It is very good practice for doctoral and early career researchers to get feedback from peers about their writing. Indeed, many experienced researchers and writers do this too.
Here are some things to try out when giving feedback on writing.
The stance to take:
- Doctoral writers are likely to feel very vulnerable but this doesn’t mean you ought not to offer constructive criticism. It is patronizing to assume that you have to be nice. So…
- Be appreciative. The basic premise is not to tear strips off the piece but to encourage further writing. This is a draft and the writer is looking for helpful feedback not an assassination.
Some moves to make:
- Summarise the argument so that the writer can see/hear whether you have grasped what they think they have said.
- Identify the contribution that you think the article makes. It might be helpful to think about what you know at the end of the article that you didn’t know before you read it.

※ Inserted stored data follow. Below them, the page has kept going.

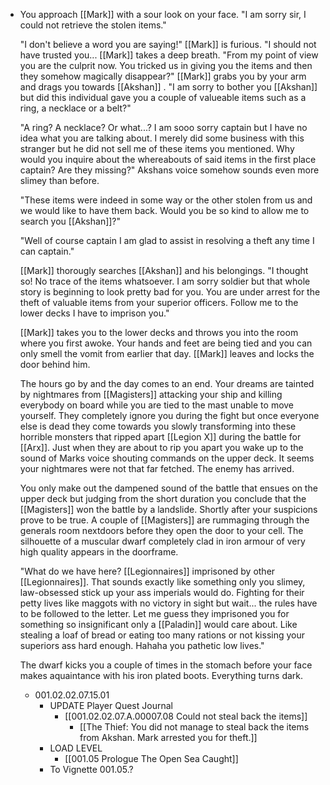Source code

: - You approach [[Mark]] with a sour look on your face. "I am sorry sir, I could not retrieve the stolen items."
  
  "I don't believe a word you are saying!" [[Mark]] is furious. "I should not have trusted you... [[Mark]] takes a deep breath. "From my point of view you are the culprit now. You tricked us in giving you the items and then they somehow magically disappear?" [[Mark]] grabs you by your arm and drags you towards [[Akshan]] . "I am sorry to bother you [[Akshan]] but did this individual gave you a couple of valueable items such as a ring, a necklace or a belt?"
  
  "A ring? A necklace? Or what...? I am sooo sorry captain but I have no idea what you are talking about. I merely did some business with this stranger but he did not sell me of these items you mentioned. Why would you inquire about the whereabouts of said items in the first place captain? Are they missing?" Akshans voice somehow sounds even more slimey than before.
  
  "These items were indeed in some way or the other stolen from us and we would like to have them back. Would you be so kind to allow me to search you [[Akshan]]?"
  
  "Well of course captain I am glad to assist in resolving a theft any time I can captain."
  
  [[Mark]] thorougly searches [[Akshan]] and his belongings. "I thought so! No trace of the items whatsoever. I am sorry soldier but that whole story is beginning to look pretty bad for you. You are under arrest for the theft of valuable items from your superior officers. Follow me to the lower decks I have to imprison you."
  
  [[Mark]] takes you to the lower decks and throws you into the room where you first awoke. Your hands and feet are being tied and you can only smell the vomit from earlier that day. [[Mark]] leaves and locks the door behind him. 
  
  The hours go by and the day comes to an end. Your dreams are tainted by nightmares from [[Magisters]] attacking your ship and killing everybody on board while you are tied to the mast unable to move yourself. They completely ignore you during the fight but once everyone else is dead they come towards you slowly transforming into these horrible monsters that ripped apart [[Legion X]] during the battle for [[Arx]]. Just when they are about to rip you apart you wake up to the sound of Marks voice shouting commands on the upper deck. It seems your nightmares were not that far fetched. The enemy has arrived.
  
  You only make out the dampened sound of the battle that ensues on the upper deck but judging from the short duration you conclude that the [[Magisters]] won the battle by a landslide. Shortly after your suspicions prove to be true. A couple of [[Magisters]] are rummaging through the generals room nextdoors before they open the door to your cell. The silhouette of a muscular dwarf completely clad in iron armour of very high quality appears in the doorframe.
  
  "What do we have here? [[Legionnaires]] imprisoned by other [[Legionnaires]]. That sounds exactly like something only you slimey, law-obsessed stick up your ass imperials would do. Fighting for their petty lives like maggots with no victory in sight but wait... the rules have to be followed to the letter. Let me guess they imprisoned you for something so insignificant only a [[Paladin]] would care about. Like stealing a loaf of bread or eating too many rations or not kissing your superiors ass hard enough. Hahaha you pathetic low lives." 
  
  The dwarf kicks you a couple of times in the stomach before your face makes aquaintance with his iron plated boots. Everything turns dark.
	- 001.02.02.07.15.01
		- UPDATE Player Quest Journal
			- [[001.02.02.07.A.00007.08 Could not steal back the items]]
				- [[The Thief: You did not manage to steal back the items from Akshan. Mark arrested you for theft.]]
		- LOAD LEVEL
			- [[001.05 Prologue The Open Sea Caught]]
		- To Vignette 001.05.?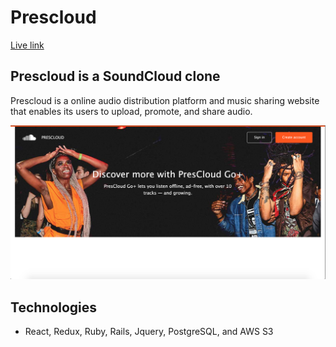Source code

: # Prescloud
[Live link](https://prescloud.herokuapp.com/)

## Prescloud is a SoundCloud clone
Prescloud is a online audio distribution platform and music sharing website that enables its users to upload, promote, and share audio.

![Image of Splash Page](https://github.com/Prescottiec/Prescloud/blob/master/app/assets/images/splash-page.png)

## Technologies
* React, Redux, Ruby, Rails, Jquery, PostgreSQL, and AWS S3
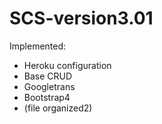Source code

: # SCS-version3.01    

Implemented:  
+ Heroku configuration  
+ Base CRUD  
+ Googletrans  
+ Bootstrap4
+ (file organized2)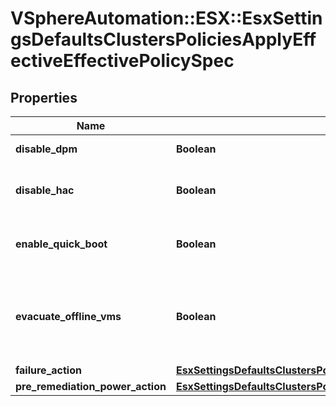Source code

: # VSphereAutomation::ESX::EsxSettingsDefaultsClustersPoliciesApplyEffectiveEffectivePolicySpec

## Properties
Name | Type | Description | Notes
------------ | ------------- | ------------- | -------------
**disable_dpm** | **Boolean** | Disable DPM on the cluster. | 
**disable_hac** | **Boolean** | Disable HA Admission control on the cluster. | 
**enable_quick_boot** | **Boolean** | Enable Quick Boot during remediation in the cluster. | 
**evacuate_offline_vms** | **Boolean** | Evacuate powered off/suspended VMs when attempting maintenance mode. | 
**failure_action** | [**EsxSettingsDefaultsClustersPoliciesApplyEffectiveFailureAction**](EsxSettingsDefaultsClustersPoliciesApplyEffectiveFailureAction.md) |  | 
**pre_remediation_power_action** | [**EsxSettingsDefaultsClustersPoliciesApplyEffectiveEffectivePolicySpecPreRemediationPowerAction**](EsxSettingsDefaultsClustersPoliciesApplyEffectiveEffectivePolicySpecPreRemediationPowerAction.md) |  |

- Identify the strengths of the article
- Then get the writer to be specific about the other feedback they want so you can make sure that you pay attention to those things
- Differentiate between secretarial tasks – spelling, grammar, paragraphs, headings, layout, forms of expression – and writing issues – whether the argument is clear, whether the question is addressed as promised, whether the writing is well organised and structured, and whether claims are justified given the evidence provided.
Remember too to give feedback for improvement that is do-able and achievable.